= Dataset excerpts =
#####
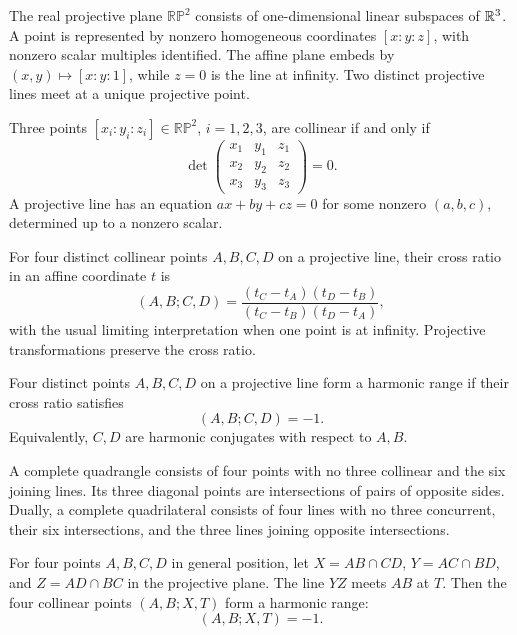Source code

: \begin{definition}
The real projective plane $\mathbb{RP}^2$ consists of one-dimensional linear subspaces of $\R^3$. A point is represented by nonzero homogeneous coordinates $[x:y:z]$, with nonzero scalar multiples identified. The affine plane embeds by $(x,y)\mapsto[x:y:1]$, while $z=0$ is the line at infinity. Two distinct projective lines meet at a unique projective point.
\end{definition}
\begin{proposition}
Three points $[x_i:y_i:z_i]\in\mathbb{RP}^2$, $i=1,2,3$, are collinear if and only if
\[
 \det\begin{pmatrix}
 x_1&y_1&z_1\\ x_2&y_2&z_2\\ x_3&y_3&z_3
 \end{pmatrix}=0.
\]
A projective line has an equation $ax+by+cz=0$ for some nonzero $(a,b,c)$, determined up to a nonzero scalar.
\end{proposition}

\begin{definition}
For four distinct collinear points $A, B, C, D$ on a projective line, their cross ratio in an affine coordinate $t$ is
\[
 (A, B;C, D)=\frac{(t_C-t_A)(t_D-t_B)}{(t_C-t_B)(t_D-t_A)},
\]
with the usual limiting interpretation when one point is at infinity. Projective transformations preserve the cross ratio.
\end{definition}

\begin{definition}
Four distinct points $A,B,C,D$ on a projective line form a harmonic range if their cross ratio satisfies
\[
 (A,B;C,D)=-1.
\]
Equivalently, $C,D$ are harmonic conjugates with respect to $A,B$.
\end{definition}

\begin{definition}
A complete quadrangle consists of four points with no three collinear and the six joining lines. Its three diagonal points are intersections of pairs of opposite sides. Dually, a complete quadrilateral consists of four lines with no three concurrent, their six intersections, and the three lines joining opposite intersections.
\end{definition}

\begin{theorem}
For four points $A,B,C,D$ in general position, let $X=AB\cap CD$, $Y=AC\cap BD$, and $Z=AD\cap BC$ in the projective plane. The line $YZ$ meets $AB$ at $T$. Then the four collinear points $(A,B;X,T)$ form a harmonic range:
\[
 (A,B;X,T)=-1.
\]
\end{theorem}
#####
= What this task involves =
Which lines above contain the word "collinear"? Copy each of them.

= Answer section =
Three points $[x_i:y_i:z_i]\in\mathbb{RP}^2$, $i=1,2,3$, are collinear if and only if
For four distinct collinear points $A, B, C, D$ on a projective line, their cross ratio in an affine coordinate $t$ is
A complete quadrangle consists of four points with no three collinear and the six joining lines. Its three diagonal points are intersections of pairs of opposite sides. Dually, a complete quadrilateral consists of four lines with no three concurrent, their six intersections, and the three lines joining opposite intersections.
For four points $A,B,C,D$ in general position, let $X=AB\cap CD$, $Y=AC\cap BD$, and $Z=AD\cap BC$ in the projective plane. The line $YZ$ meets $AB$ at $T$. Then the four collinear points $(A,B;X,T)$ form a harmonic range:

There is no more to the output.